Records drawn from a dataset:
^^^^^^^^
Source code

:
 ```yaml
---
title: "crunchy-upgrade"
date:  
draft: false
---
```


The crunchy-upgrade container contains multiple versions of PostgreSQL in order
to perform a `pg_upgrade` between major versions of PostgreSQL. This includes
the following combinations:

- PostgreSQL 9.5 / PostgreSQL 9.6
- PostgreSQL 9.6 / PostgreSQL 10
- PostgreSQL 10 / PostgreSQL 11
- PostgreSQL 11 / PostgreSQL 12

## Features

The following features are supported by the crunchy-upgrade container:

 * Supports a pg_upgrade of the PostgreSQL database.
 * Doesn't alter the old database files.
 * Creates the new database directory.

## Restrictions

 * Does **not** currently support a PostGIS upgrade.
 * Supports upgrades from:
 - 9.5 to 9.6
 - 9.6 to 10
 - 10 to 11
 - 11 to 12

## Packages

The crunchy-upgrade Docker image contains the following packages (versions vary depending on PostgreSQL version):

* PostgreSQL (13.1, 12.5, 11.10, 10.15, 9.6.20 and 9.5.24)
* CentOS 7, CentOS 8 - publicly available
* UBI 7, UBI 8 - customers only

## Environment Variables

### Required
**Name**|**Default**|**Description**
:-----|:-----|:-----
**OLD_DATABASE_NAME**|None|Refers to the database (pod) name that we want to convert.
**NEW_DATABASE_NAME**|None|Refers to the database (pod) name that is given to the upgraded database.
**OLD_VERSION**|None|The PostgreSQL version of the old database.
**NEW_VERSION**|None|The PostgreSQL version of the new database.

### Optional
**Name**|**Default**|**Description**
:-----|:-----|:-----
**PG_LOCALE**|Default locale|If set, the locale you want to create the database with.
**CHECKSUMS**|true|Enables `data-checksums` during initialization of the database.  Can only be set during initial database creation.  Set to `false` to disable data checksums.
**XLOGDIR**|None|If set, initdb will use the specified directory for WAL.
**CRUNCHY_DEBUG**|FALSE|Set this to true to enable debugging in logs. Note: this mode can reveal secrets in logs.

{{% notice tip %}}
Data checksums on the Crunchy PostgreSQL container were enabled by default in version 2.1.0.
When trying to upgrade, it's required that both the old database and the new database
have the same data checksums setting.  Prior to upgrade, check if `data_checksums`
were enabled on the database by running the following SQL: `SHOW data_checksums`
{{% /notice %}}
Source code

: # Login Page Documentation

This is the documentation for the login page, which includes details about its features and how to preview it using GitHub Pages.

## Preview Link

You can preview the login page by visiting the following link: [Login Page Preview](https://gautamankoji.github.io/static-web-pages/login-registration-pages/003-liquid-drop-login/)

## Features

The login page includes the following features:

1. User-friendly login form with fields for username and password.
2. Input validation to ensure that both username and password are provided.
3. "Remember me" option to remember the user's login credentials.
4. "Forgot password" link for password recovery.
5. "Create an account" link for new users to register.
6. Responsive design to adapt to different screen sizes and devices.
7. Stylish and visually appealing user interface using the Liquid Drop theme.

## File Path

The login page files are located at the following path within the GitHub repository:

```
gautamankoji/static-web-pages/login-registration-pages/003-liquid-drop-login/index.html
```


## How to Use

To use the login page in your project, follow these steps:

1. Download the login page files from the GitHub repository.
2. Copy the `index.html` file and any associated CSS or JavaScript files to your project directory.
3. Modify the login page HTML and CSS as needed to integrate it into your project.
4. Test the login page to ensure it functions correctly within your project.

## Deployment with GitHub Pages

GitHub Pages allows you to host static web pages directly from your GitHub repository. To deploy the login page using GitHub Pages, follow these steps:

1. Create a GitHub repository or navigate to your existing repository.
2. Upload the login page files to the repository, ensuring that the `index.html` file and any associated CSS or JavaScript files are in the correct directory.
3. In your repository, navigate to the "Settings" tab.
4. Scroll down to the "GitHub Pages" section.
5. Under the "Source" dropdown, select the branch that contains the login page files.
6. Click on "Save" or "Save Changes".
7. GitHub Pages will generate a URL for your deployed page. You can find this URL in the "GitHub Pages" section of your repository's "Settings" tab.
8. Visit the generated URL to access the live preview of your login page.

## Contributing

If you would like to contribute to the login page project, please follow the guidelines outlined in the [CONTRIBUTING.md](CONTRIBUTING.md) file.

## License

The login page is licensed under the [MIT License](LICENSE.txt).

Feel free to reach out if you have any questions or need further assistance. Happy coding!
^^^^^^^^
TASK TO COMPLETE → Find the count of lines in the data above where the string "directory" occurs. Provide that number alone.

TASK SOLUTION → 4